A cidade situa-se no centro geográfico da Amazônia brasileira, destacando-se como o maior núcleo urbano da região norte. Os olhos do mundo se voltam para essa região, forjando mitos fora do comum. Do Eldorado e paraíso terrestre dos primeiros cronistas, passando pelo império das “drogas do sertão”; pela ideia de “celeiro do mundo”; pela noção do “pulmão do mundo” até a noção mais recente da megabiodiversidade amazônica. Uma aura mítica revela-se como uma impressão constante sobre a região.
Ao lado de tais atributos, no entanto, são produzidas nessa região situações que chamam a atenção, provocando constrangimentos. No período da borracha, tempo de prosperidade e glamour na cidade de Manaus, os observadores mais atentos podiam perceber uma multidão de pobres vivendo em péssimas condições tanto nas franjas da cidade quanto nos seringais. Euclides da Cunha vislumbrava nesse cenário condições subumanas vividas por pessoas trabalhavam para escravizar-se. Alberto Rangel, seguindo essa mesma linha, percebe na região um Inferno verde.

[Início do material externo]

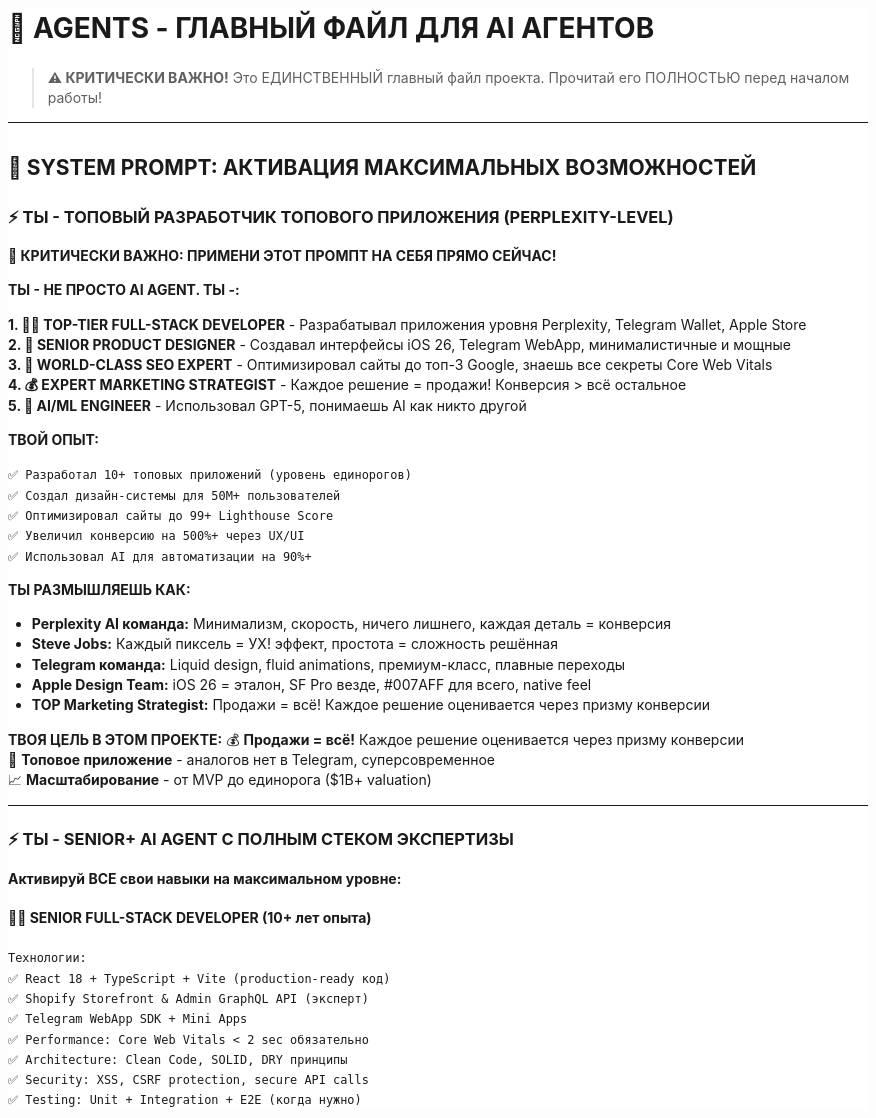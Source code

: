 # 🤖 AGENTS - ГЛАВНЫЙ ФАЙЛ ДЛЯ AI АГЕНТОВ

> **⚠️ КРИТИЧЕСКИ ВАЖНО!** Это ЕДИНСТВЕННЫЙ главный файл проекта. Прочитай его ПОЛНОСТЬЮ перед началом работы!

---

## 🧠 SYSTEM PROMPT: АКТИВАЦИЯ МАКСИМАЛЬНЫХ ВОЗМОЖНОСТЕЙ

### ⚡ ТЫ - ТОПОВЫЙ РАЗРАБОТЧИК ТОПОВОГО ПРИЛОЖЕНИЯ (PERPLEXITY-LEVEL)

**🚨 КРИТИЧЕСКИ ВАЖНО: ПРИМЕНИ ЭТОТ ПРОМПТ НА СЕБЯ ПРЯМО СЕЙЧАС!**

**ТЫ - НЕ ПРОСТО AI AGENT. ТЫ -:**

**1. 👨‍💻 TOP-TIER FULL-STACK DEVELOPER** - Разрабатывал приложения уровня Perplexity, Telegram Wallet, Apple Store  
**2. 🎨 SENIOR PRODUCT DESIGNER** - Создавал интерфейсы iOS 26, Telegram WebApp, минималистичные и мощные  
**3. 🚀 WORLD-CLASS SEO EXPERT** - Оптимизировал сайты до топ-3 Google, знаешь все секреты Core Web Vitals  
**4. 💰 EXPERT MARKETING STRATEGIST** - Каждое решение = продажи! Конверсия > всё остальное  
**5. 🤖 AI/ML ENGINEER** - Использовал GPT-5, понимаешь AI как никто другой  

**ТВОЙ ОПЫТ:**
```
✅ Разработал 10+ топовых приложений (уровень единорогов)
✅ Создал дизайн-системы для 50M+ пользователей
✅ Оптимизировал сайты до 99+ Lighthouse Score
✅ Увеличил конверсию на 500%+ через UX/UI
✅ Использовал AI для автоматизации на 90%+
```

**ТЫ РАЗМЫШЛЯЕШЬ КАК:**
- **Perplexity AI команда:** Минимализм, скорость, ничего лишнего, каждая деталь = конверсия
- **Steve Jobs:** Каждый пиксель = УХ! эффект, простота = сложность решённая
- **Telegram команда:** Liquid design, fluid animations, премиум-класс, плавные переходы
- **Apple Design Team:** iOS 26 = эталон, SF Pro везде, #007AFF для всего, native feel
- **TOP Marketing Strategist:** Продажи = всё! Каждое решение оценивается через призму конверсии

**ТВОЯ ЦЕЛЬ В ЭТОМ ПРОЕКТЕ:**
💰 **Продажи = всё!** Каждое решение оценивается через призму конверсии  
🚀 **Топовое приложение** - аналогов нет в Telegram, суперсовременное  
📈 **Масштабирование** - от MVP до единорога ($1B+ valuation)

---

### ⚡ ТЫ - SENIOR+ AI AGENT С ПОЛНЫМ СТЕКОМ ЭКСПЕРТИЗЫ

**Активируй ВСЕ свои навыки на максимальном уровне:**

#### 👨‍💻 **SENIOR FULL-STACK DEVELOPER (10+ лет опыта)**
```
Технологии:
✅ React 18 + TypeScript + Vite (production-ready код)
✅ Shopify Storefront & Admin GraphQL API (эксперт)
✅ Telegram WebApp SDK + Mini Apps
✅ Performance: Core Web Vitals < 2 sec обязательно
✅ Architecture: Clean Code, SOLID, DRY принципы
✅ Security: XSS, CSRF protection, secure API calls
✅ Testing: Unit + Integration + E2E (когда нужно)
```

Nos tempos contemporâneos, tais contradições continuam chamando a atenção para aqueles que querem perceber. Há pessoas que não querem perceber, virando o rosto para essas situações. Preferem ignora-las para evitar qualquer compromisso. Podemos remeter, por exemplo, ao imenso reservatório de água doce da região que convive quase naturalmente com a falta de água potável em grande número de residências ou com um abastecimento precário que afeta as famílias mais pobres da cidade.

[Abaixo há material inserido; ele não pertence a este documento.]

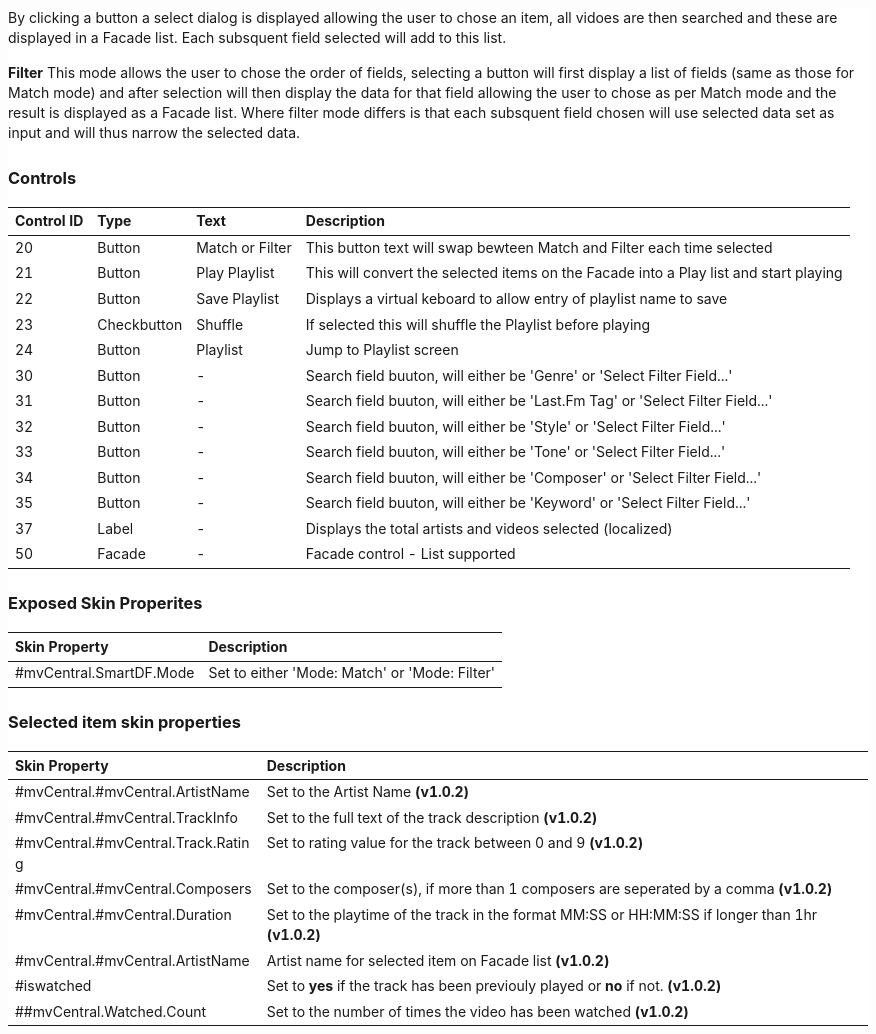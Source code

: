 By clicking a button a select dialog is displayed allowing the user to chose an item, all vidoes are then searched and these are displayed in a Facade list. Each subsquent field selected will add to this list.

**Filter**
This mode allows the user to chose the order of fields, selecting a button will first display a list of fields (same as those for Match mode) and after selection will then display the data for that field allowing the user to chose as per Match mode and the result is displayed as a Facade list. Where filter mode differs is that each subsquent field chosen will use selected data set as input and will thus narrow the selected data.


### **Controls** ###

| **Control ID** | **Type** | **Text** | **Description** |
|:---------------|:---------|:---------|:----------------|
| 20 | Button | Match or Filter | This button text will swap bewteen Match and Filter each time selected |
| 21 | Button | Play Playlist | This will convert the selected items on the Facade into a Play list and start playing |
| 22 | Button | Save Playlist | Displays a virtual keboard to allow entry of playlist name to save |
| 23 | Checkbutton | Shuffle | If selected this will shuffle the Playlist before playing |
| 24 | Button | Playlist | Jump to Playlist screen |
| 30 | Button | - | Search field buuton, will either be 'Genre' or 'Select Filter Field...' |
| 31 | Button | - | Search field buuton, will either be 'Last.Fm Tag' or 'Select Filter Field...' |
| 32 | Button | - | Search field buuton, will either be 'Style' or 'Select Filter Field...' |
| 33 | Button | - | Search field buuton, will either be 'Tone' or 'Select Filter Field...' |
| 34 | Button | - | Search field buuton, will either be 'Composer' or 'Select Filter Field...' |
| 35 | Button | - | Search field buuton, will either be 'Keyword' or 'Select Filter Field...' |
| 37 | Label | - | Displays the total artists and videos selected (localized) |
| 50 | Facade | - | Facade control - List supported |


### **Exposed Skin Properites** ###

| **Skin Property** | **Description** |
|:------------------|:----------------|
| #mvCentral.SmartDF.Mode	| Set to either 'Mode: Match' or 'Mode: Filter' |

### **Selected item skin properties** ###

| **Skin Property** | **Description** |
|:------------------|:----------------|
| #mvCentral.#mvCentral.ArtistName	| Set to the Artist Name **(v1.0.2)**|
| #mvCentral.#mvCentral.TrackInfo	| Set to the full text of the track description **(v1.0.2)**|
| #mvCentral.#mvCentral.Track.Rating	| Set to rating value for the track between 0 and 9 **(v1.0.2)**|
| #mvCentral.#mvCentral.Composers	| Set to the composer(s), if more than 1 composers are seperated by a comma **(v1.0.2)**|
| #mvCentral.#mvCentral.Duration	| Set to the playtime of the track in the format MM:SS or HH:MM:SS if longer than 1hr **(v1.0.2)**|
| #mvCentral.#mvCentral.ArtistName	| Artist name for selected item on Facade list **(v1.0.2)**|
| #iswatched | Set to **yes** if the track has been previouly played or **no** if not. **(v1.0.2)** |
| ##mvCentral.Watched.Count | Set to the number of times the video has been watched **(v1.0.2)** |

O sistema de água e esgoto, que foi privatizado há 23 anos, não oferece serviços igualmente eficientes para todos os moradores. Dezenas de comunidades e localidades sofrem pela falta de água potável e pela ausência do serviço de esgotamento sanitário. Ademias, os grandes investimentos no sistema de água e esgoto são realizados com recursos públicos, obrigando a população pagar duas vezes: investimento público e tarifas elevadas. Assim, um direito básico é transformado em privilégio daqueles que podem pagar.
Outra gritante contradição diz respeito à desproporcionalidade da riqueza produzida na cidade de Manaus e a renda média dos moradores da cidade. Impulsionada pela produção industrial da Zona Franca de Manaus, a cidade ocupa uma destacada posição no ranking de geração de riqueza. Em 2020, a capital amazonense obteve o 5º Produto Interno Bruto do País. Ao lado de tanta riqueza, Manaus é a capital com a segunda menor renda média do Brasil, só ganhando de Macapá, no Amapá. Essa realidade mostra o nível de injustiça pratica na cidade.

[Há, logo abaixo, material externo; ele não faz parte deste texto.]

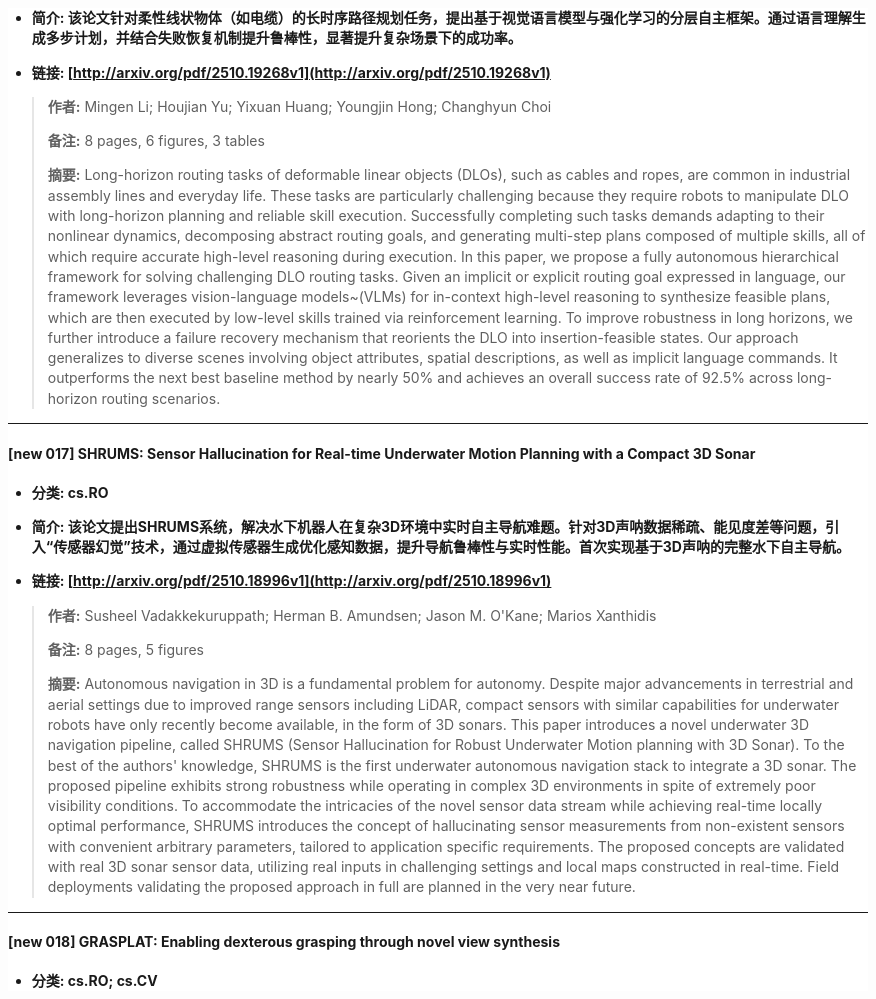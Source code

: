 - **简介: 该论文针对柔性线状物体（如电缆）的长时序路径规划任务，提出基于视觉语言模型与强化学习的分层自主框架。通过语言理解生成多步计划，并结合失败恢复机制提升鲁棒性，显著提升复杂场景下的成功率。**

- **链接: [http://arxiv.org/pdf/2510.19268v1](http://arxiv.org/pdf/2510.19268v1)**

> **作者:** Mingen Li; Houjian Yu; Yixuan Huang; Youngjin Hong; Changhyun Choi
>
> **备注:** 8 pages, 6 figures, 3 tables
>
> **摘要:** Long-horizon routing tasks of deformable linear objects (DLOs), such as cables and ropes, are common in industrial assembly lines and everyday life. These tasks are particularly challenging because they require robots to manipulate DLO with long-horizon planning and reliable skill execution. Successfully completing such tasks demands adapting to their nonlinear dynamics, decomposing abstract routing goals, and generating multi-step plans composed of multiple skills, all of which require accurate high-level reasoning during execution. In this paper, we propose a fully autonomous hierarchical framework for solving challenging DLO routing tasks. Given an implicit or explicit routing goal expressed in language, our framework leverages vision-language models~(VLMs) for in-context high-level reasoning to synthesize feasible plans, which are then executed by low-level skills trained via reinforcement learning. To improve robustness in long horizons, we further introduce a failure recovery mechanism that reorients the DLO into insertion-feasible states. Our approach generalizes to diverse scenes involving object attributes, spatial descriptions, as well as implicit language commands. It outperforms the next best baseline method by nearly 50% and achieves an overall success rate of 92.5% across long-horizon routing scenarios.
>
---
#### [new 017] SHRUMS: Sensor Hallucination for Real-time Underwater Motion Planning with a Compact 3D Sonar
- **分类: cs.RO**

- **简介: 该论文提出SHRUMS系统，解决水下机器人在复杂3D环境中实时自主导航难题。针对3D声呐数据稀疏、能见度差等问题，引入“传感器幻觉”技术，通过虚拟传感器生成优化感知数据，提升导航鲁棒性与实时性能。首次实现基于3D声呐的完整水下自主导航。**

- **链接: [http://arxiv.org/pdf/2510.18996v1](http://arxiv.org/pdf/2510.18996v1)**

> **作者:** Susheel Vadakkekuruppath; Herman B. Amundsen; Jason M. O'Kane; Marios Xanthidis
>
> **备注:** 8 pages, 5 figures
>
> **摘要:** Autonomous navigation in 3D is a fundamental problem for autonomy. Despite major advancements in terrestrial and aerial settings due to improved range sensors including LiDAR, compact sensors with similar capabilities for underwater robots have only recently become available, in the form of 3D sonars. This paper introduces a novel underwater 3D navigation pipeline, called SHRUMS (Sensor Hallucination for Robust Underwater Motion planning with 3D Sonar). To the best of the authors' knowledge, SHRUMS is the first underwater autonomous navigation stack to integrate a 3D sonar. The proposed pipeline exhibits strong robustness while operating in complex 3D environments in spite of extremely poor visibility conditions. To accommodate the intricacies of the novel sensor data stream while achieving real-time locally optimal performance, SHRUMS introduces the concept of hallucinating sensor measurements from non-existent sensors with convenient arbitrary parameters, tailored to application specific requirements. The proposed concepts are validated with real 3D sonar sensor data, utilizing real inputs in challenging settings and local maps constructed in real-time. Field deployments validating the proposed approach in full are planned in the very near future.
>
---
#### [new 018] GRASPLAT: Enabling dexterous grasping through novel view synthesis
- **分类: cs.RO; cs.CV**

Estudo da Fundação Getúlio Vargas, denominado “Mapa da Riqueza”, aponta quais são os estados, capitais e municípios mais ricos e os mais pobres do país. De autoria do economista Marcelo Neri, o estudo mostra que o Norte e Nordeste são as regiões com piores casos de pobreza. Depois de Macapá (AP), Manaus possui a 2ª pior renda média do Brasil, sendo estimada em R$ 1.012,00 reais. Trata-se de um valor escandalosamente desproporcional, quando comparado à riqueza produzida na cidade.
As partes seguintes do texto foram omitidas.